One way to gauge how hot a summer season was is to count how many days reached 90 degrees F or above. It turns out that this number is extremely variable here in Madison. (Photo credit: State Journal archives)

One reasonable way to gauge how hot a summer season was is to consider how many days that year reached 90F or above. It turns out that this number is extremely variable here in Madison.

From 1971 to 2016, the average number of days at or above 90F in Madison is 10.9. As is often the case with statistics, however, the average does not convey a sense of the variability. A better way to express that variability is by calculating the standard deviation, which, when added to or subtracted from the average, sets a range in which approximately 2/3 of the years will fall.

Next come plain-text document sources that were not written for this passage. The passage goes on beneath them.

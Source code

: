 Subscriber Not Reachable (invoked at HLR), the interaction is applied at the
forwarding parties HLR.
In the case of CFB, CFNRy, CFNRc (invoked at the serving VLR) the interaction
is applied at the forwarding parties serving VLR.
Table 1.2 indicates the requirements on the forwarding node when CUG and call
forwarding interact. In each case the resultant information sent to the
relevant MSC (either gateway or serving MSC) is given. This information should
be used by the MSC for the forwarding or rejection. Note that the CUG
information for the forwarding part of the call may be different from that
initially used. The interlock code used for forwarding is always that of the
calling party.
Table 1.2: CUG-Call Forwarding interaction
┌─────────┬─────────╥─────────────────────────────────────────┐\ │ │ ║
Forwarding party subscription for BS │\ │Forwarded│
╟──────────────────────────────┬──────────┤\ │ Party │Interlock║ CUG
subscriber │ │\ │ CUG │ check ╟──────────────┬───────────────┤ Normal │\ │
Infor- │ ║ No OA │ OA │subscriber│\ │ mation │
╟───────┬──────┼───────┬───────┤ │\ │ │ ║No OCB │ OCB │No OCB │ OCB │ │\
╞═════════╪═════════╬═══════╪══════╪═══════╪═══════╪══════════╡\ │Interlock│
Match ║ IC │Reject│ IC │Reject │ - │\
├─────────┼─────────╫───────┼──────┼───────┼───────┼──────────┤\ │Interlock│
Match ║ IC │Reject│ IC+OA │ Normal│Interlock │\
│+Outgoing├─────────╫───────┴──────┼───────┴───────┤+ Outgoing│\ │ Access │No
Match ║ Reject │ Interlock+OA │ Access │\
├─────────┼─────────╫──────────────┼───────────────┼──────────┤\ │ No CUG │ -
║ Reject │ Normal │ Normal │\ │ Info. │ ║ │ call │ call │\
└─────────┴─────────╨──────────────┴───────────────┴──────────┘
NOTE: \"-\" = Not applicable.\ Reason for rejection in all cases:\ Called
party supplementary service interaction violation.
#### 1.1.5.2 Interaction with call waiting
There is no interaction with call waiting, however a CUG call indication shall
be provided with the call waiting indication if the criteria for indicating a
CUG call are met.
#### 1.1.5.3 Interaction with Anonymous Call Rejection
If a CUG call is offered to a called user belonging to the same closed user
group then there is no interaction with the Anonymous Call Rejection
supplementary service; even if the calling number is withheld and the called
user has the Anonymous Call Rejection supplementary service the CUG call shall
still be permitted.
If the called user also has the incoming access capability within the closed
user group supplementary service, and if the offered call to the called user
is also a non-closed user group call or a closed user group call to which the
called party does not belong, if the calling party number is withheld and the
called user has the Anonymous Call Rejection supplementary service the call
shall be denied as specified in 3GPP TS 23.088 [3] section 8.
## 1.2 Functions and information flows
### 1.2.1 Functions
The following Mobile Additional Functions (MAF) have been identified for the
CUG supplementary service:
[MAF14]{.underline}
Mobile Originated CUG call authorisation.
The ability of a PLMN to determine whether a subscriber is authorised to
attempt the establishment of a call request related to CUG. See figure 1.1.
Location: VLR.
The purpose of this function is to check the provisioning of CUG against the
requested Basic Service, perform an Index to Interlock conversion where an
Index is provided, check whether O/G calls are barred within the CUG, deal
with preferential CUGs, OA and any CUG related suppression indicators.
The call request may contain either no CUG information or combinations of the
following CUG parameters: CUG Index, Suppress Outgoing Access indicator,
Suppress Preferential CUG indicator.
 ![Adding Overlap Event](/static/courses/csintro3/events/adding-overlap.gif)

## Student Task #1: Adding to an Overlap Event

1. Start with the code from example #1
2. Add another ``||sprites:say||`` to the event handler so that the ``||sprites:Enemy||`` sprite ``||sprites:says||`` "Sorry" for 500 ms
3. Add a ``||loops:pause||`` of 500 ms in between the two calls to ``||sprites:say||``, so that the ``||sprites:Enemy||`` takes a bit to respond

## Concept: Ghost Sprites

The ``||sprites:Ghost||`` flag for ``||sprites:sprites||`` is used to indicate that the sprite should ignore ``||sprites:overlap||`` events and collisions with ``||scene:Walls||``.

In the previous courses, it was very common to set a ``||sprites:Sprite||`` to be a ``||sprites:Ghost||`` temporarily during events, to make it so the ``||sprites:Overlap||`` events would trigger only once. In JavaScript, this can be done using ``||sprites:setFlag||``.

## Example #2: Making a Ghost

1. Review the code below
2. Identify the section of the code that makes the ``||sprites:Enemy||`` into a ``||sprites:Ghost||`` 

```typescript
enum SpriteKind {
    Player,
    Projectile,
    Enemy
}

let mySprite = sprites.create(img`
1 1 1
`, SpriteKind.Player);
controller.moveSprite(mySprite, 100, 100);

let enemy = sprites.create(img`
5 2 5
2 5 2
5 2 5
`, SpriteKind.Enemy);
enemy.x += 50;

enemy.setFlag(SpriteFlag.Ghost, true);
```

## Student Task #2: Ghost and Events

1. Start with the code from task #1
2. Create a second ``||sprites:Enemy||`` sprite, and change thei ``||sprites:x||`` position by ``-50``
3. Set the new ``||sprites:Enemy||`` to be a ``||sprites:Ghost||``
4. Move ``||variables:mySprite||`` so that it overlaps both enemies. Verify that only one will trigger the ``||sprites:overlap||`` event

In this case the standard deviation is 9.0. Thus, we might expect that 2/3 of the years would range from having 19.9 to 1.9 days at or above 90F. As it turns out, 34 of the last 46 summers have been in that range!

It is interesting to note that six summers have had 20 or more hot days (1975, 1976, 1983, 1988, 1995 and 2012) — the recent scorching summer of 2012 had 39 days (one short of the record 40 of 1955)!

Notably cold summers (by this measure) include 1979, 1996, 1998, 2000, 2004, 2008 and 2014 with 2004 being the only summer in the last 46 years in which the temperature never reached 90F.

Broken down into decades, there had been a trend toward fewer hot days each summer with the averages being 15.8, 11.7, 8.2 and 7.3 days for the 1970s, 1980s, 1990s and 2000s, respectively. The summer of 2012 singlehandedly accounts for a departure from this trend as this decade has thus far averaged 11.42 days (only 6.83 without 2012).

These data remind us how complicated the interplay between weather and climate can be since the global average temperature has been trending the other way in these same decades.